UNITED STATES
SECURITIES AND EXCHANGE COMMISSION
SECURITIES AND EXCHANGE COMMISSION
Washington, D.C. 20549
FORM 8-K
CURRENT REPORT
Pursuant to Section 13 or 15(d) of the
Securities Exchange Act of 1934
Pursuant to Section 13 or 15(d) of the
Securities Exchange Act of 1934
Date of Report (Date of earliest event reported): March 18, 2010
COLEMAN CABLE, INC.
(Exact name of registrant as specified in its charter)
Delaware (State or other jurisdiction of incorporation) | 001-33337 (Commission File Number) | 36-4410887 (IRS Employer Identification Number) |
1530 Shields Drive, Waukegan, IL (Address of principal executive offices) | 60085 (Zip Code) |
(847) 672-2300
(Registrant’s telephone number, including area code)
N/A
(Former name or former address, if changed since last report)

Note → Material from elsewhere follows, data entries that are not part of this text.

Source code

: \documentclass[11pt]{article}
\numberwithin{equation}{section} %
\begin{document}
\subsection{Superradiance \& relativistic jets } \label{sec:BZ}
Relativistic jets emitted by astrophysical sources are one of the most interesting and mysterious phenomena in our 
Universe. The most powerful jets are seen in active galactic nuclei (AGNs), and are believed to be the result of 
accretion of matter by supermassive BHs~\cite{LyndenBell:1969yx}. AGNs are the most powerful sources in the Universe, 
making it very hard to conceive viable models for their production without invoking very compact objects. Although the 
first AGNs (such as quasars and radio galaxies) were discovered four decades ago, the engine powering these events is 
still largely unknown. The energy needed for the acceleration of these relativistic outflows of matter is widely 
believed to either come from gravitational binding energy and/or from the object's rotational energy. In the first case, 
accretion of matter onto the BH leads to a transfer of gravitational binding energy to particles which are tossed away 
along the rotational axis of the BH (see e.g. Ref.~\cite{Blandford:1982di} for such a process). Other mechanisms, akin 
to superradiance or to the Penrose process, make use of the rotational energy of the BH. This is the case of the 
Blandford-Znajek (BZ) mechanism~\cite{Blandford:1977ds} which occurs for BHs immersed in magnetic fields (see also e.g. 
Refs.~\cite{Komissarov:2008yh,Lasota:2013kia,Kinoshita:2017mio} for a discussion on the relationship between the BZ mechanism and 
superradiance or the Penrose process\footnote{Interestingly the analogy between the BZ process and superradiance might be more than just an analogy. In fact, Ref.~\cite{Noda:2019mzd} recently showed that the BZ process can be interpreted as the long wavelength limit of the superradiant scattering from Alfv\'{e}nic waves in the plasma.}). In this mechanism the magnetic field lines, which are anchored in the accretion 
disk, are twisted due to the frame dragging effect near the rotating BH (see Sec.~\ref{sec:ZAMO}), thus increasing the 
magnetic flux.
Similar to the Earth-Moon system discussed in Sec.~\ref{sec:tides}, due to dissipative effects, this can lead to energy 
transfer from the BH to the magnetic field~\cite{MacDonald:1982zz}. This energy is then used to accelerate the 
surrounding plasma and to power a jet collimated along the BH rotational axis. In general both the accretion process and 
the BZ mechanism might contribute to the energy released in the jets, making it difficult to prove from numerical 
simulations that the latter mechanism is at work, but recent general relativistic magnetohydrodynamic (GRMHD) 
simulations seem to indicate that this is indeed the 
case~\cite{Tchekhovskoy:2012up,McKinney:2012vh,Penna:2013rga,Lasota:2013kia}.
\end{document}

(Registrant’s telephone number, including area code)
N/A
(Former name or former address, if changed since last report)
Check the appropriate box below if the Form 8-K filing is intended to simultaneously satisfy the filing obligation of the registrant under any of the following provisions:
o | Written communications pursuant to Rule 425 under the Securities Act (17 CFR 230.425) |
o | Soliciting material pursuant to Rule 14a-12 under the Exchange Act (17 CFR 240.14a-12) |
o | Pre-commencement communications pursuant to Rule 14d-2(b) under the Exchange Act (17 CFR 240.14d-2(b)) |
o | Pre-commencement communications pursuant to Rule 13e-4(c) under the Exchange Act (17 CFR 240.13e-4(c)) |
Section 1 — Registrant’s Business and Operations
Item 1.01. | Entry into a Material Definitive Agreement |
On March 18, 2010, Coleman Cable, Inc. (“Coleman Cable”) and certain subsidiary guarantors entered into a purchase agreement (the “Purchase Agreement”) for a private placement of an additional $40 million in aggregate principal amount of its 9% Senior Notes due 2018 (the “Additional Notes”). The Additional Notes were offered and are anticipated to be sold by Coleman Cable to the initial purchaser (the “Initial Purchaser”) at a price set forth in the Purchase Agreement in reliance on an exemption pursuant to Section 4(2) of the Securities Act of 1933, as amended (the “Securities Act”). Delivery to the Initial Purchaser of, and payment for, the Additional Notes is anticipated to be made on or about March 23, 2010, or such later date as the Initial Purchaser may designate. The Additional Notes have not been and will not be registered under the Securities Act and may not be offered or sold in the United States absent registration or an applicable exemption from registration.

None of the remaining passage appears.